# Task
Should the entries contain pictures, leave them out and return exactly the lines from the first through the line holding "10 jaar geleden".

# The records
==============================

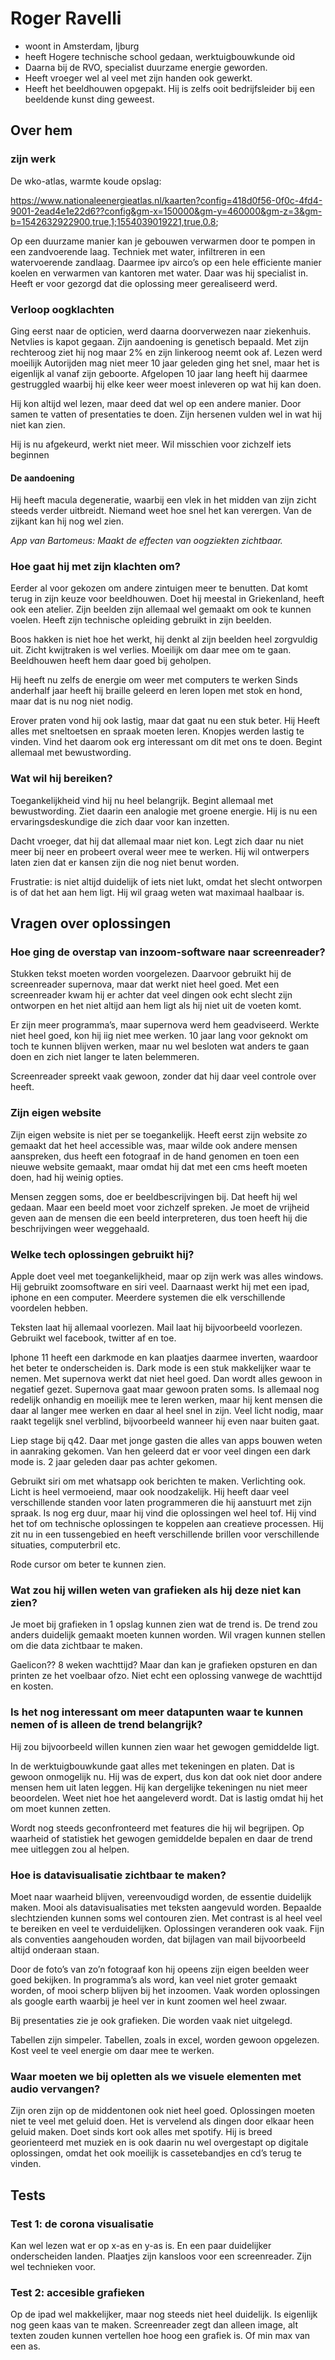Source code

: # Roger Ravelli
- woont in Amsterdam, Ijburg
- heeft Hogere technische school gedaan, werktuigbouwkunde oid
- Daarna bij de RVO, specialist duurzame energie geworden.
- Heeft vroeger wel al veel met zijn handen ook gewerkt.
- Heeft het beeldhouwen opgepakt. Hij is zelfs ooit bedrijfsleider bij een beeldende kunst ding geweest.

## Over hem
### zijn werk
De wko-atlas, warmte koude opslag:

https://www.nationaleenergieatlas.nl/kaarten?config=418d0f56-0f0c-4fd4-9001-2ead4e1e22d6??config&gm-x=150000&gm-y=460000&gm-z=3&gm-b=1542632922900,true,1;1554039019221,true,0.8;

Op een duurzame manier kan je gebouwen verwarmen door te pompen in een zandvoerende laag. Techniek met water, infiltreren in een watervoerende zandlaag. Daarmee ipv airco’s op een hele efficiente manier koelen en verwarmen van kantoren met water. Daar was hij specialist in. Heeft er voor gezorgd dat die oplossing meer gerealiseerd werd.

### Verloop oogklachten
Ging eerst naar de opticien, werd daarna doorverwezen naar ziekenhuis.
Netvlies is kapot gegaan. Zijn aandoening is genetisch bepaald.
Met zijn rechteroog ziet hij nog maar 2% en zijn linkeroog neemt ook af.
Lezen werd moeilijk
Autorijden mag niet meer
10 jaar geleden ging het snel, maar het is eigenlijk al vanaf zijn geboorte.
Afgelopen 10 jaar lang heeft hij daarmee gestruggled waarbij hij elke keer weer moest inleveren op wat hij kan doen.

 Hij kon altijd wel lezen, maar deed dat wel op een andere manier. Door samen te vatten of  presentaties te doen. Zijn hersenen vulden wel in wat hij niet kan zien.

 Hij is nu afgekeurd, werkt niet meer. Wil misschien voor zichzelf iets beginnen

####  De aandoening
Hij heeft macula degeneratie, waarbij een vlek in het midden van zijn zicht steeds verder uitbreidt. Niemand weet hoe snel het kan verergen.
Van de zijkant kan hij nog wel zien.

*App van Bartomeus: Maakt de effecten van oogziekten zichtbaar.*

### Hoe gaat hij met zijn klachten om?
Eerder al voor gekozen om andere zintuigen meer te benutten. Dat komt terug in zijn keuze voor beeldhouwen. Doet hij meestal in Griekenland, heeft ook een atelier. Zijn beelden zijn allemaal wel gemaakt om ook te kunnen voelen. Heeft zijn technische opleiding gebruikt in zijn beelden. 

Boos hakken is niet hoe het werkt, hij denkt al zijn beelden heel zorgvuldig uit.
Zicht kwijtraken is wel verlies. Moeilijk om daar mee om te gaan. Beeldhouwen heeft hem daar goed bij geholpen.

Hij heeft nu zelfs de energie om weer met computers te werken Sinds anderhalf jaar heeft hij braille geleerd en leren lopen met stok en hond, maar dat is nu nog niet nodig.

Erover praten vond hij ook lastig, maar dat gaat nu een stuk beter. Hij Heeft alles met sneltoetsen en spraak moeten leren. Knopjes werden lastig te vinden.  Vind het daarom ook erg interessant om dit met ons te doen. Begint allemaal met bewustwording. 

### Wat wil hij bereiken?
Toegankelijkheid vind hij nu heel belangrijk. Begint allemaal met bewustwording. Ziet daarin een analogie met groene energie.
Hij is nu een ervaringsdeskundige die zich daar voor kan inzetten.

Dacht vroeger, dat hij dat allemaal maar niet kon. Legt zich daar nu niet meer bij neer en probeert overal weer mee te werken. Hij wil ontwerpers laten zien dat er kansen zijn die nog niet benut worden. 

Frustratie: is niet altijd duidelijk of iets niet lukt, omdat het slecht ontworpen is of dat het aan hem ligt. Hij wil graag weten wat maximaal haalbaar is. 

## Vragen over oplossingen

### Hoe ging de overstap van inzoom-software naar screenreader?
Stukken tekst moeten worden voorgelezen. Daarvoor gebruikt hij de screenreader supernova, maar dat werkt niet heel goed. Met een screenreader kwam hij er achter dat veel dingen ook echt slecht zijn ontworpen en het niet altijd aan hem ligt als hij niet uit de voeten komt.

Er zijn meer programma’s, maar supernova werd hem geadviseerd.
Werkte niet heel goed, kon hij iig niet mee werken. 10 jaar lang voor geknokt om toch te kunnen blijven werken, maar nu wel besloten wat anders te gaan doen en zich niet langer te laten belemmeren.

Screenreader spreekt vaak gewoon, zonder dat hij daar veel controle over heeft.


### Zijn eigen website
Zijn eigen website is niet per se toegankelijk. Heeft eerst zijn website zo gemaakt dat het heel accessible was, maar wilde ook andere mensen aanspreken, dus heeft een fotograaf in de hand genomen en toen een nieuwe website gemaakt, maar omdat hij dat met een cms heeft moeten doen, had hij weinig opties.

Mensen zeggen soms, doe er beeldbescrijvingen bij. Dat heeft hij wel gedaan. Maar een beeld moet voor zichzelf spreken. Je moet de vrijheid geven aan de mensen die een beeld interpreteren, dus toen heeft hij die beschrijvingen weer weggehaald. 

### Welke tech oplossingen gebruikt hij?
Apple doet veel met toegankelijkheid, maar op zijn werk was alles windows.
Hij gebruikt zoomsoftware en siri veel. Daarnaast werkt hij met een ipad, iphone en een computer. 
Meerdere systemen die elk verschillende voordelen hebben.

Teksten laat hij allemaal voorlezen. Mail laat hij bijvoorbeeld voorlezen. 
Gebruikt wel facebook, twitter af en toe.

Iphone 11 heeft een darkmode en kan plaatjes daarmee inverten, waardoor het beter te onderscheiden is. Dark mode is een stuk makkelijker waar te nemen. Met supernova werkt dat niet heel goed. Dan wordt alles gewoon in negatief gezet. 
Supernova gaat maar gewoon praten soms. Is allemaal nog redelijk onhandig en moeilijk mee te leren werken, maar hij kent mensen die daar al langer mee werken en daar al heel snel in zijn. Veel licht nodig, maar raakt tegelijk snel verblind, bijvoorbeeld wanneer hij even naar buiten gaat.

Liep stage bij q42. Daar met jonge gasten die alles van apps bouwen weten in aanraking gekomen. Van hen geleerd dat er voor veel dingen een dark mode is. 2 jaar geleden daar pas achter gekomen.

Gebruikt siri om met whatsapp ook berichten te maken. Verlichting ook. Licht is heel vermoeiend, maar ook noodzakelijk. Hij heeft daar veel verschillende standen voor laten programmeren die hij aanstuurt met zijn spraak. Is nog erg duur, maar hij vind die oplossingen wel heel tof.
Hij vind het tof om technische oplossingen te koppelen aan creatieve processen. Hij zit nu in een tussengebied en heeft verschillende brillen voor verschillende situaties, computerbril etc.

Rode cursor om beter te kunnen zien.

### Wat zou hij willen weten van grafieken als hij deze niet kan zien?
Je moet bij grafieken in 1 opslag kunnen zien wat de trend is.
De trend zou anders duidelijk gemaakt moeten kunnen worden.
Wil vragen kunnen stellen om die data zichtbaar te maken.

Gaelicon?? 8 weken wachttijd? Maar dan kan je grafieken opsturen en dan printen ze het voelbaar ofzo. Niet echt een oplossing vanwege de wachttijd en kosten.

### Is het nog interessant om meer datapunten waar te kunnen nemen of is alleen de trend belangrijk?

Hij zou bijvoorbeeld willen kunnen zien waar het gewogen gemiddelde ligt.

In de werktuigbouwkunde gaat alles met tekeningen en platen. Dat is gewoon onmogelijk nu.
Hij was de expert, dus kon dat ook niet door andere mensen hem uit laten leggen. Hij kan dergelijke tekeningen nu niet meer beoordelen. Weet niet hoe het aangeleverd wordt. Dat is lastig omdat hij het om moet kunnen zetten.

Wordt nog steeds geconfronteerd met features die hij wil begrijpen. Op waarheid of statistiek het gewogen gemiddelde bepalen en daar de trend mee uitleggen zou al helpen. 

### Hoe is datavisualisatie zichtbaar te maken?
Moet naar waarheid blijven, vereenvoudigd worden, de essentie duidelijk maken.
Mooi als datavisualisaties met teksten aangevuld worden.
Bepaalde slechtzienden kunnen soms wel contouren zien. Met contrast is al heel veel te bereiken en veel te verduidelijken.
Oplossingen veranderen ook vaak. Fijn als conventies aangehouden worden, dat bijlagen van mail bijvoorbeeld altijd onderaan staan. 

Door de foto’s van zo’n fotograaf kon hij opeens zijn eigen beelden weer goed bekijken. In programma’s als word, kan veel niet groter gemaakt worden, of mooi scherp blijven bij het inzoomen.
Vaak worden oplossingen als google earth waarbij je heel ver in kunt zoomen wel heel zwaar.

Bij presentaties zie je ook grafieken. Die worden vaak niet uitgelegd. 

Tabellen zijn simpeler. Tabellen, zoals in excel, worden gewoon opgelezen. Kost veel te veel energie om daar mee te werken. 

### Waar moeten we bij opletten als we visuele elementen met audio vervangen?
Zijn oren zijn op de middentonen ook niet heel goed. Oplossingen moeten niet te veel met geluid doen. Het is vervelend als dingen door elkaar heen geluid maken.
Doet sinds kort ook alles met spotify. Hij is breed georienteerd met muziek en is ook daarin nu wel overgestapt op digitale oplossingen, omdat het ook moeilijk is cassetebandjes en cd’s terug te vinden. 

## Tests

### Test 1: de corona visualisatie
Kan wel lezen wat er op x-as en y-as is. En een paar duidelijker onderscheiden landen. 
Plaatjes zijn kansloos voor een screenreader. Zijn wel technieken voor.

### Test 2: accesible grafieken
Op de ipad wel makkelijker, maar nog steeds niet heel duidelijk. Is eigenlijk nog geen kaas van te maken. Screenreader zegt dan alleen image, alt texten zouden kunnen vertellen hoe hoog een grafiek is. Of min max van een as.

==============================

# Task result
Source code

: # Roger Ravelli
- woont in Amsterdam, Ijburg
- heeft Hogere technische school gedaan, werktuigbouwkunde oid
- Daarna bij de RVO, specialist duurzame energie geworden.
- Heeft vroeger wel al veel met zijn handen ook gewerkt.
- Heeft het beeldhouwen opgepakt. Hij is zelfs ooit bedrijfsleider bij een beeldende kunst ding geweest.

## Over hem
### zijn werk
De wko-atlas, warmte koude opslag:

https://www.nationaleenergieatlas.nl/kaarten?config=418d0f56-0f0c-4fd4-9001-2ead4e1e22d6??config&gm-x=150000&gm-y=460000&gm-z=3&gm-b=1542632922900,true,1;1554039019221,true,0.8;

Op een duurzame manier kan je gebouwen verwarmen door te pompen in een zandvoerende laag. Techniek met water, infiltreren in een watervoerende zandlaag. Daarmee ipv airco’s op een hele efficiente manier koelen en verwarmen van kantoren met water. Daar was hij specialist in. Heeft er voor gezorgd dat die oplossing meer gerealiseerd werd.

### Verloop oogklachten
Ging eerst naar de opticien, werd daarna doorverwezen naar ziekenhuis.
Netvlies is kapot gegaan. Zijn aandoening is genetisch bepaald.
Met zijn rechteroog ziet hij nog maar 2% en zijn linkeroog neemt ook af.
Lezen werd moeilijk
Autorijden mag niet meer
10 jaar geleden ging het snel, maar het is eigenlijk al vanaf zijn geboorte.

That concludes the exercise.